C’est ce que va montrer ce que j’appelle le délire d’Œdipe.
Le procédé théâtral qu’utilise Sophocle est celui du renversement des rôles.
Œdipe veut que Tirésias dise à sa place, Tirésias refuse, Œdipe déclare alors que Tirésias est l’instigateur du meurtre du roi avec la complicité de Créon.
Il s’institue ainsi devin, mais devin-délirant en ce sens que tout le monde sait que le réel n’a rien à voir avec le complot qu’il annonce.
Tirésias prend alors le rôle d’Œdipe et lui tient le discours qui devrait être le sien : « Je dis que le meurtrier de l’homme que tu cherches à atteindre, c’est toi » 362). Ce n’est pas un discours de devin – il ne s’agit pas de prédiction – mais le discours de celui qui dit un réel accompli (le meurtre et l’inceste). Œdipe ne peut donc pas l’entendre puisque ce discours ne peut pas venir de l’extérieur.
Le moyen imaginé par Sophocle est donc le bouillonnement intérieur qui bloque l’audition. On dit qu’il n’est pire sourd que celui qui ne veut pas entendre. C’est un peu ça. Et celui qui ne veut pas entendre s’efforce de trouver un dérivatif.

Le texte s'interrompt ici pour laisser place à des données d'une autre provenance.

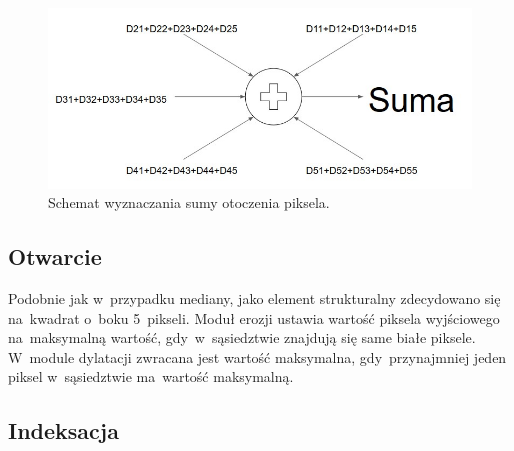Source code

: \begin{figure}[h]
	\centering
	\includegraphics[width=\textwidth]{drzewo_sumacyjne.jpg}
	\caption{Schemat wyznaczania sumy otoczenia piksela.}
	\label{fig:drzewo_sumacyjne}
\end{figure}  

\subsection{Otwarcie}
\label{subsec:erozja}

Podobnie jak w~przypadku mediany, jako element strukturalny zdecydowano się na~kwadrat o~boku 5~pikseli. 
Moduł erozji ustawia wartość piksela wyjściowego na~maksymalną wartość, gdy~w~sąsiedztwie znajdują się same białe piksele. 
W~module dylatacji zwracana jest wartość maksymalna, gdy~przynajmniej jeden piksel w~sąsiedztwie ma~wartość maksymalną.

\subsection{Indeksacja}
\label{subsec:indeksacja}

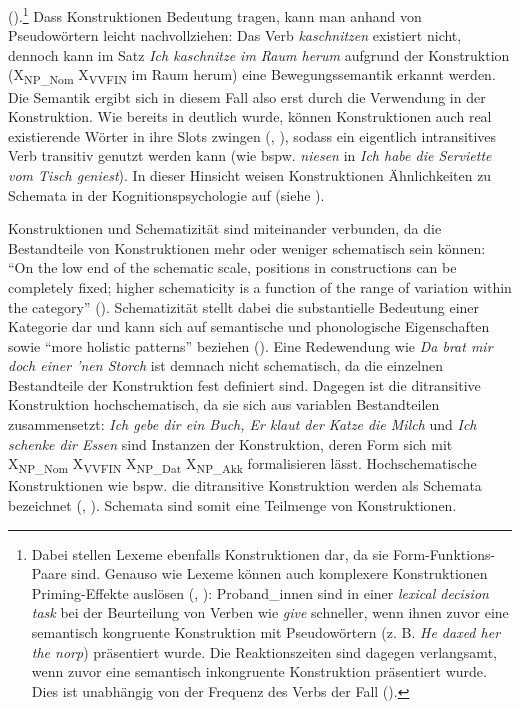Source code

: (\cite[36]{Goldberg.2019}).\footnote{Dabei stellen Lexeme ebenfalls Konstruktionen dar, da sie Form-Funktions-Paare sind. Genauso wie Lexeme können auch komplexere Konstruktionen Priming-Effekte auslösen (\cite{Johnson.2013}, \cite[33]{Goldberg.2019}): Proband\_innen sind in einer \textit{lexical decision task} bei der Beurteilung von Verben wie \textit{give} schneller, wenn ihnen zuvor eine semantisch kongruente Konstruktion mit Pseudowörtern (z. B. \textit{He daxed her the norp}) präsentiert wurde. Die Reaktionszeiten sind dagegen verlangsamt, wenn zuvor eine semantisch inkongruente Konstruktion präsentiert wurde. Dies ist unabhängig von der Frequenz des Verbs der Fall (\cite[1447--1451]{Johnson.2013}).} Dass Konstruktionen Bedeutung tragen, kann man anhand von Pseudowörtern leicht nachvollziehen: Das Verb \textit{kaschnitzen} existiert nicht, dennoch kann im Satz \textit{Ich kaschnitze im Raum herum} aufgrund der Konstruktion (X\textsubscript{NP\_Nom} X\textsubscript{VVFIN} im Raum herum) eine Bewegungssemantik erkannt werden. Die Semantik ergibt sich in diesem Fall also erst durch die Verwendung in der Konstruktion. Wie bereits in  deutlich wurde, können Konstruktionen auch real existierende Wörter in ihre Slots zwingen (\cite[198]{Taylor.1998}, \cite[37]{Goldberg.2019}), sodass ein eigentlich intransitives Verb transitiv genutzt werden kann (wie bspw. \textit{niesen} in \textit{Ich habe die Serviette vom Tisch geniest}). In dieser Hinsicht weisen Konstruktionen Ähnlichkeiten zu Schemata in der Kognitionspsychologie auf (siehe ).

\begin{sloppypar}
Konstruktionen und Schematizität sind miteinander verbunden, da die Bestandteile von Konstruktionen mehr oder weniger schematisch sein können: "`On the low end of the schematic scale, positions in constructions can be completely fixed; higher schematicity is a function of the range of variation within the category"' (\cite[80]{Bybee.2010}). Schematizität stellt dabei die substantielle Bedeutung einer Kategorie dar und kann sich auf semantische und phonologische Eigenschaften sowie "`more holistic patterns"' beziehen (\cite[80]{Bybee.2010}). Eine Redewendung wie \textit{Da brat mir doch einer 'nen Storch} ist demnach nicht schematisch, da die einzelnen Bestandteile der Konstruktion fest definiert sind. Dagegen ist die ditransitive Konstruktion hochschematisch, da sie sich aus variablen Bestandteilen zusammensetzt: \textit{Ich gebe dir ein Buch, Er klaut der Katze die Milch} und \textit{Ich schenke dir Essen} sind Instanzen der Konstruktion, deren Form sich mit X\textsubscript{NP\_Nom} X\textsubscript{VVFIN} X\textsubscript{NP\_Dat} X\textsubscript{NP\_Akk} formalisieren lässt. Hochschematische Konstruktionen wie bspw. die ditransitive Konstruktion werden als Schemata bezeichnet (\cite[5]{Booij.2010}, \cite[80]{Bybee.2010}). Schemata sind somit eine Teilmenge von Konstruktionen.  
\end{sloppypar}


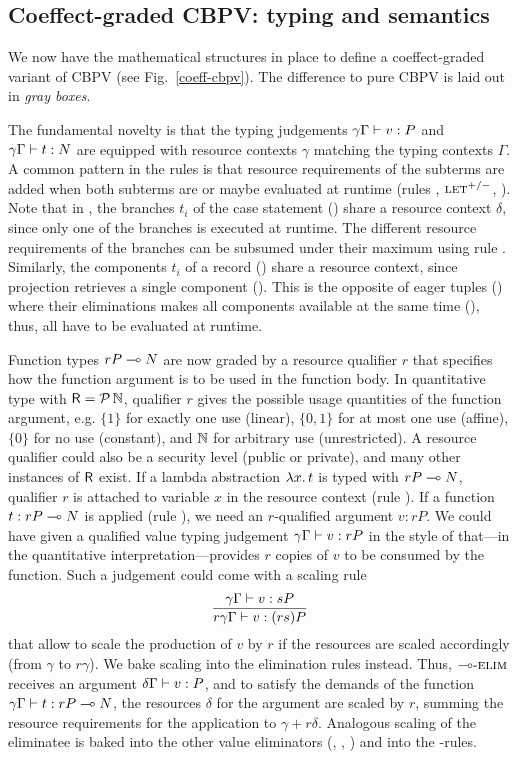 \documentclass[acmsmall,review,anonymous]{acmart}\settopmatter{printfolios=true,printccs=false,printacmref=false}
\begin{document}
\subsection{Coeffect-graded CBPV: typing and semantics}

We now have the mathematical structures in place to define a
coeffect-graded variant of CBPV (see Fig.~\ref{coeff-cbpv}).
The difference to pure CBPV is laid out in \emph{gray boxes}.

The fundamental novelty is that the typing judgements
$\gamma\Gamma \vdash v : P$ and $\gamma\Gamma \vdash t : N$ are
equipped with resource contexts $\gamma$ matching the typing contexts
$\Gamma$.  A common pattern in the rules is that resource requirements
of the subterms are added when both subterms are or maybe evaluated at
runtime (rules \rintro\otimes, $\mbox{\textsc{let}}^{+/-}$,
\relim{\Box/\GS/\otimes/\diamond/\lolli}).  Note that in \relim\GS,
the branches $t_i$ of the case statement (\relim\GS) share a resource
context $\delta$, since only one of the branches is executed at
runtime.  The different resource requirements of the branches can be
subsumed under their maximum using rule \rweak.  Similarly, the
components $t_i$ of a record (\rintro\Pi) share a resource context,
since projection retrieves a single component (\relim\Pi).  This is
the opposite of eager tuples (\rintro\otimes) where their eliminations
makes all components available at the same time (\relim\otimes), thus,
all have to be evaluated at runtime.

Function types $rP \multimap N$ are now graded by a resource qualifier
$r$ that specifies how the function argument is to be used in the
function body.  In quantitative type with $\mathsf{R} = \mathcal{P}\,\mathbb{N}$, qualifier
$r$ gives the possible usage quantities of the function argument,
e.g. $\{1\}$ for exactly one use (linear), $\{0,1\}$ for at most one
use (affine), $\{0\}$ for no use (constant), and $\mathbb{N}$ for arbitrary
use (unrestricted).  A resource qualifier could also be a security
level (public or private), and many other instances of $\mathsf{R}$ exist.  If
a lambda abstraction $\lambda x.\,t$ is typed with $rP \multimap N$, qualifier
$r$ is attached to variable $x$ in the resource context (rule
\rintro\lolli).  If a function $t : rP \multimap N$ is applied (rule
\relim\lolli), we need an $r$-qualified argument $v : rP$.  We could
have given a qualified value typing judgement
$\gamma\Gamma \vdash v : rP$ in the style of
\citet{mcBride:wadler60} that---in the quantitative
interpretation---provides $r$ copies of $v$ to be consumed by the
function.  Such a judgement could come with a scaling rule
\[
\dfrac{\gamma\Gamma \vdash v : sP
  }{r\gamma\Gamma \vdash v : (rs)P}
\]
that allow to scale the production of $v$ by $r$ if the resources are
scaled accordingly (from $\gamma$ to $r\gamma$).  We bake scaling into
the elimination rules instead.  Thus, $\mathord{\multimap}\mbox{-\ensuremath{\mbox{\textsc{elim}}}}$ receives an
argument $\delta\Gamma \vdash v : P$, and to satisfy the demands of
the function $\gamma\Gamma \vdash t : rP \multimap N$, the resources
$\delta$ for the argument are scaled by $r$, summing the resource
requirements for the application to $\gamma + r\delta$.
%
Analogous scaling of the eliminatee is baked into the other value
eliminators (\relim\Box, \relim\GS, \relim\otimes) and into the
\rlet-rules.
\end{document}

C’est ce que tente Œdipe :
– « Et est-ce que tu crois pouvoir continuer à dire cela en te réjouissant ? »
Tirésias : « S’il est vrai qu’il y a une force dans la vérité ». (368,369)
A l’argument-déni de perversion (se réjouir de dire le mal – la traduction « impunément », qui est possible, est à mon sens un appauvrissement), Tirésias ne répond pas par le vrai théorique (comme dans le 356. Cf. article précédent), mais par la vérité du fait accompli.
Je précise que ma traduction du vers 361 (« Elles [les paroles de révélation que je ne veux pas prononcer] sortiront d’elles-mêmes, même si je résiste par le silence. ») n’est celle ni de Budé ni de Biberfeld (trouvée sur Internet).
Eux traduisent par : Les malheurs viendront bien seuls / la vérité éclatera, alors que le sujet du verbe (=sortir) n’est ni « malheurs » ni «la vérité », mais un pronom neutre pluriel qui reprend le nom neutre pluriel de la phrase précédente (= les paroles).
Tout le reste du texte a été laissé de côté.